:: The data

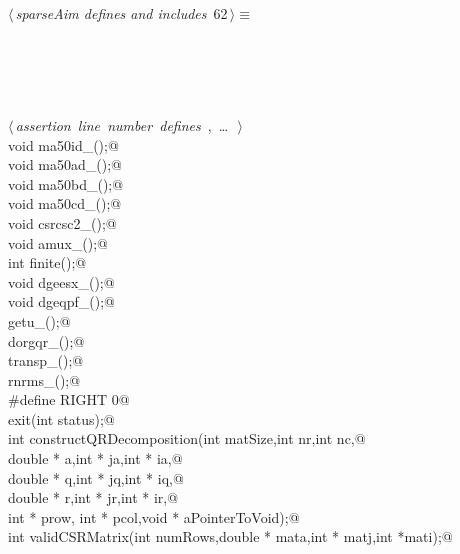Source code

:\documentclass{article}
\begin{document}
\begin{flushleft} \small
\begin{minipage}{\linewidth}\label{scrap92}\raggedright\small
{} $\langle\,${\itshape sparseAim defines and includes}\nobreak\ {\footnotesize {62}}$\,\rangle\equiv$
\vspace{-1ex}
\begin{list}{}{} \item
\mbox{}\verb@@\\
\mbox{}\verb@@\\
\mbox{}\verb@@\\
\mbox{}\verb@@\\
\mbox{}\verb@@\hbox{$\langle\,${\itshape assertion line number defines}\nobreak\ {\footnotesize {}, \ldots\ }$\,\rangle$}\verb@@\\
\mbox{}\verb@extern void ma50id_();@\\
\mbox{}\verb@extern void ma50ad_();@\\
\mbox{}\verb@extern void ma50bd_();@\\
\mbox{}\verb@extern void ma50cd_();@\\
\mbox{}\verb@extern void csrcsc2_();@\\
\mbox{}\verb@extern void amux_();@\\
\mbox{}\verb@extern int finite();@\\
\mbox{}\verb@extern void dgeesx_();@\\
\mbox{}\verb@extern void dgeqpf_();@\\
\mbox{}\verb@void getu_();@\\
\mbox{}\verb@void dorgqr_();@\\
\mbox{}\verb@void transp_();@\\
\mbox{}\verb@void rnrms_();@\\
\mbox{}\verb@#define RIGHT 0@\\
\mbox{}\verb@void exit(int status);@\\
\mbox{}\verb@static int constructQRDecomposition(int matSize,int nr,int nc,@\\
\mbox{}\verb@                   double * a,int * ja,int * ia,@\\
\mbox{}\verb@                   double * q,int * jq,int * iq,@\\
\mbox{}\verb@                   double * r,int * jr,int * ir,@\\
\mbox{}\verb@                  int * prow, int * pcol,void * aPointerToVoid);@\\
\mbox{}\verb@static int validCSRMatrix(int numRows,double * mata,int * matj,int *mati);@\\

\end{list}
\end{minipage}
\end{flushleft}
\end{document}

::::

Aim of the task - Copy exactly the line that contains "pcol,void * aPointerToVoid);@\\" and every line after it, up to and including the last line of the records.

Your solution -
\mbox{}\verb@                  int * prow, int * pcol,void * aPointerToVoid);@\\
\mbox{}\verb@static int validCSRMatrix(int numRows,double * mata,int * matj,int *mati);@\\

\end{list}
\end{minipage}
\end{flushleft}
\end{document}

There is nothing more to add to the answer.